Brecon Street Partnership Ltd applied for land use consent for the development, which would also contain 12 ground-floor commercial tenancies, mooted for land on which an outdoor mini golf course is at present, beside the Queenstown cemetery.
The company initially applied for consent last year for a larger development, which would have resulted in 468 rooms in the buildings each up to nine storeys high - or 27.7m.
The new application proposed a reduced scale and maximum building heights of up to seven storeys, or between about 19.8m and 23m.
The three-star and five-star hotel would have a central piazza with pedestrian access from two laneways from Brecon St, and one each from Lakeview Lane and the Lakeview Holiday Park.
A basement car park would have capacity for 73 spaces, including four mobility parks, and internal access to the buildings - access to the car park would be from a realigned Cemetery Rd, which involved a land swap with the Queenstown Lakes District Council.
Nine submissions on the plan were received and only the Queenstown Childcare Centre, which operates the Queenstown Preschool & Nursery opposite the site, was against it.
The centre, a community activity under the district plan, was established about 1995 and held a license for 70 children - 20 of those were babies, some only three months old.

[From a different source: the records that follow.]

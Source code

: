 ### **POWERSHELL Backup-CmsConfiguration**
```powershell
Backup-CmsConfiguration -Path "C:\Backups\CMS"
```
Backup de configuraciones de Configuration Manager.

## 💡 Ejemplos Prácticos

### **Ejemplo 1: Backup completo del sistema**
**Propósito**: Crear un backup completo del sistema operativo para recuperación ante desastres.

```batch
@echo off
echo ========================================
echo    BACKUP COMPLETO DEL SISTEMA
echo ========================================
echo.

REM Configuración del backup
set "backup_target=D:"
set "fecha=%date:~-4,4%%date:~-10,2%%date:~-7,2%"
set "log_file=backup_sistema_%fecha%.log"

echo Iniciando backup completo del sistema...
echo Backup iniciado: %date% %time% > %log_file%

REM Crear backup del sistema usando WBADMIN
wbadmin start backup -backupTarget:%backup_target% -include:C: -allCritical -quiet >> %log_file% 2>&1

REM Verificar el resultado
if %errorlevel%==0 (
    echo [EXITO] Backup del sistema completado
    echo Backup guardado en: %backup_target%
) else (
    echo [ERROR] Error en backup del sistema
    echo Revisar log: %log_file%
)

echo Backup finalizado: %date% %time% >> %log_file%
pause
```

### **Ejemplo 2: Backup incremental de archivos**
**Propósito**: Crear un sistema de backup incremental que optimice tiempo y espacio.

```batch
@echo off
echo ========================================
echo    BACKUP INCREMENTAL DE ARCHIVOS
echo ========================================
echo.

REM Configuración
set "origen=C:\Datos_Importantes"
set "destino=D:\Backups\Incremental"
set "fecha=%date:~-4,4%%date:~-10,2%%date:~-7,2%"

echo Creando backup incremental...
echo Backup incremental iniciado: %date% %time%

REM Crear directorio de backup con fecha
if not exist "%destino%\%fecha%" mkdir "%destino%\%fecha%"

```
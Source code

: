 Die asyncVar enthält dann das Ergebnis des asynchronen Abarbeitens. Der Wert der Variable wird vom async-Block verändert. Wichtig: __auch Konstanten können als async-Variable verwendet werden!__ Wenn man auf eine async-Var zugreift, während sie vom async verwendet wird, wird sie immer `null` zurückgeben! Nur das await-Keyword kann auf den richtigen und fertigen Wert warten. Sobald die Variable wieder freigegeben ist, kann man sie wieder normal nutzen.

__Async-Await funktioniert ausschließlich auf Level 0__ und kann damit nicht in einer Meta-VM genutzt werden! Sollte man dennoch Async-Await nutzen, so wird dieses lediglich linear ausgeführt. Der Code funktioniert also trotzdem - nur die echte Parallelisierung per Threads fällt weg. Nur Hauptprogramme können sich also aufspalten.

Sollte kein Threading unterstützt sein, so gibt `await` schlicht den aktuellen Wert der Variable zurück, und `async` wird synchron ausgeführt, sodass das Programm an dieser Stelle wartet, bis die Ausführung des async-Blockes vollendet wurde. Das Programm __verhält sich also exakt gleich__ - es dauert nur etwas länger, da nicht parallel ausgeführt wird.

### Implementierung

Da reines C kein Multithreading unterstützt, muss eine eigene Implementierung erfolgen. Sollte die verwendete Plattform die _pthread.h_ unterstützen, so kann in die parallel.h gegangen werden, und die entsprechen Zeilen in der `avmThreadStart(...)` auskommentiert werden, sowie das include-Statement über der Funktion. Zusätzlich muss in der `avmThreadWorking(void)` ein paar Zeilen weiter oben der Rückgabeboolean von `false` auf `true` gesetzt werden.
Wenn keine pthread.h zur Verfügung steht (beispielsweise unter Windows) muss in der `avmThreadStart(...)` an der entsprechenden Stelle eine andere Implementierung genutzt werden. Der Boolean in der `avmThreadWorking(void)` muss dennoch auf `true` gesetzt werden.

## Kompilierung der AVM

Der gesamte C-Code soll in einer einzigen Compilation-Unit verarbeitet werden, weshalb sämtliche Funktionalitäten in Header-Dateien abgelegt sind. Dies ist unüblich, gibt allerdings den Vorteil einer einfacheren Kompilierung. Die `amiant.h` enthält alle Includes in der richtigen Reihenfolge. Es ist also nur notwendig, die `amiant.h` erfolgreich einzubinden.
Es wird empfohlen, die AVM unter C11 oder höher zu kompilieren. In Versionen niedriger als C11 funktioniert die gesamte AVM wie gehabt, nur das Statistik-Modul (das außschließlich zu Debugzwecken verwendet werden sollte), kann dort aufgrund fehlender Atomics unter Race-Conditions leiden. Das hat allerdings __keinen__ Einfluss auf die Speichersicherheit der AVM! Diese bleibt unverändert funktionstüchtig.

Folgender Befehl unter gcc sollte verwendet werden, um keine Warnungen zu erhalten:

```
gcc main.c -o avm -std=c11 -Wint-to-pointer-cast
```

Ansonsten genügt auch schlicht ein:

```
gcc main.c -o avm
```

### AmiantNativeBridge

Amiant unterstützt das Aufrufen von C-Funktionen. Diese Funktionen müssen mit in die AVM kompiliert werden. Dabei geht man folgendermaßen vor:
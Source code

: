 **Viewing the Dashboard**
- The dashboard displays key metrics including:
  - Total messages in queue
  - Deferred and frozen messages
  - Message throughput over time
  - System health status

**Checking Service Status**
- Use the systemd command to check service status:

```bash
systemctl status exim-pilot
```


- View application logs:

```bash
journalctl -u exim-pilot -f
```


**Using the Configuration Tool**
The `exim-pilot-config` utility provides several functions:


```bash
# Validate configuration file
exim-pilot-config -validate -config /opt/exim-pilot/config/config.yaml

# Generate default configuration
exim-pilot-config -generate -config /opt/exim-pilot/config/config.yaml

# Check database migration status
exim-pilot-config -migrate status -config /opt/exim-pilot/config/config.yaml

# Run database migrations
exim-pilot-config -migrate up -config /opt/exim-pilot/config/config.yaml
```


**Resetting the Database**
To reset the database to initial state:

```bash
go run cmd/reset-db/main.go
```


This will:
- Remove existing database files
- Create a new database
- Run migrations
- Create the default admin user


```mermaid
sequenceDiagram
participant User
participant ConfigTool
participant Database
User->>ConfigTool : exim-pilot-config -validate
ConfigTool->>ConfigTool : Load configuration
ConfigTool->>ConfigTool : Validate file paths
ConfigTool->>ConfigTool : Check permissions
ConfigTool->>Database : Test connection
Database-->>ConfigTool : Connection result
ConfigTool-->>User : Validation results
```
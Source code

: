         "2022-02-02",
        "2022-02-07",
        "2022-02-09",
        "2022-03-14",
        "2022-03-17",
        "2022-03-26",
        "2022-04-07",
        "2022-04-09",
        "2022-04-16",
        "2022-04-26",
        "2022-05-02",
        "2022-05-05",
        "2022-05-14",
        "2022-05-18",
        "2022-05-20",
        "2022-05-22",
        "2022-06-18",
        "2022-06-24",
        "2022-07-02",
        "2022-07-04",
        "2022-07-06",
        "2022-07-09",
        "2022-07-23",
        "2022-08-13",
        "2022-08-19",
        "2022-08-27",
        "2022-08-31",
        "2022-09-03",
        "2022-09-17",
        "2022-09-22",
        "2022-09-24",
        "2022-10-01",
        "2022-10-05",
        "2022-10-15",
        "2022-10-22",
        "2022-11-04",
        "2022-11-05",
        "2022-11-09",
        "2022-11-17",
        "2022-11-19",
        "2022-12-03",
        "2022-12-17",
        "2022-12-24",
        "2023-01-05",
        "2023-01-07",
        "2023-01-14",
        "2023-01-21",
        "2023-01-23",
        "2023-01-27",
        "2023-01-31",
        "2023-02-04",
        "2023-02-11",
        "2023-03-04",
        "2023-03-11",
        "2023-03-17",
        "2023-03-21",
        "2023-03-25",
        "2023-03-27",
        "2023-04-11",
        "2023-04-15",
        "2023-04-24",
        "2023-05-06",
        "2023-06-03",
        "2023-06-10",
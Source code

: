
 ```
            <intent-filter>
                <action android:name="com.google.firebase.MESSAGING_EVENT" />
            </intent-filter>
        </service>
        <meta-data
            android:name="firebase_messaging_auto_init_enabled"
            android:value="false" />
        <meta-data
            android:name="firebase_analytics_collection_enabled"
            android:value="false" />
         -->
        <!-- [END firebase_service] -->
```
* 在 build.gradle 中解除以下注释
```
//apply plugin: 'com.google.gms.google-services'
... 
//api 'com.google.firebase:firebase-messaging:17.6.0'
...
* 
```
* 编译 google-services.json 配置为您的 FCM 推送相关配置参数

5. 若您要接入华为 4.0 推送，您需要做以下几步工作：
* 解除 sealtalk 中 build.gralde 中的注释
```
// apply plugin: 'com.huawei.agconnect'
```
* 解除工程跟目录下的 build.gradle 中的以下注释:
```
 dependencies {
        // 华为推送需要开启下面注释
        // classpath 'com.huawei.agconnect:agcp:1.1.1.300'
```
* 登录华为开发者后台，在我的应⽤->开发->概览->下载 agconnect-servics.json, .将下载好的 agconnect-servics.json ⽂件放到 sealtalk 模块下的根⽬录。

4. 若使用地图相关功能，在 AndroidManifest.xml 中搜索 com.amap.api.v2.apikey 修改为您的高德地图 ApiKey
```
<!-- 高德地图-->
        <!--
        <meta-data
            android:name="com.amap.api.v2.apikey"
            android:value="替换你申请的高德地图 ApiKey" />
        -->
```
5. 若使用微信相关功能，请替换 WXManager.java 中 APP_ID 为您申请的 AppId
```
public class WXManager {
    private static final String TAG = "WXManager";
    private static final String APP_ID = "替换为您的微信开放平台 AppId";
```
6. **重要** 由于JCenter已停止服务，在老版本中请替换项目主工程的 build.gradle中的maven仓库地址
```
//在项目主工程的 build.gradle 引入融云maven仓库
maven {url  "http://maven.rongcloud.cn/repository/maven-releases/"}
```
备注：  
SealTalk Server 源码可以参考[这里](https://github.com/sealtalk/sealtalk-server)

Centre manager Joanna Gibson said they were concerned the Brecon St application contained no assessment of the potential effects of the hotel on the centre, including traffic, parking, vibration and noise effects.
"We are concerned that these effects may impact our children's wellbeing, health and safety, parents' and emergency services' ability to readily access the centre, and the centre's ability to continue to operate efficiently and effectively."
Children had naps during the day and the centre regularly used a large outdoor area for play and teaching.
"The noise effects, particularly construction noise, have the potential to have significant adverse effects on [the centre in] this regard."
The application did not propose any mitigation of noise effects, despite a construction period "for up to 24 months", Ms Gibson's submission said.
Other submitters, all in support of the proposal, included iFLY Indoor Skydiving Ltd, the Queenstown and District Historical Society, Skyline Enterprises and Ziptrek Ecotours.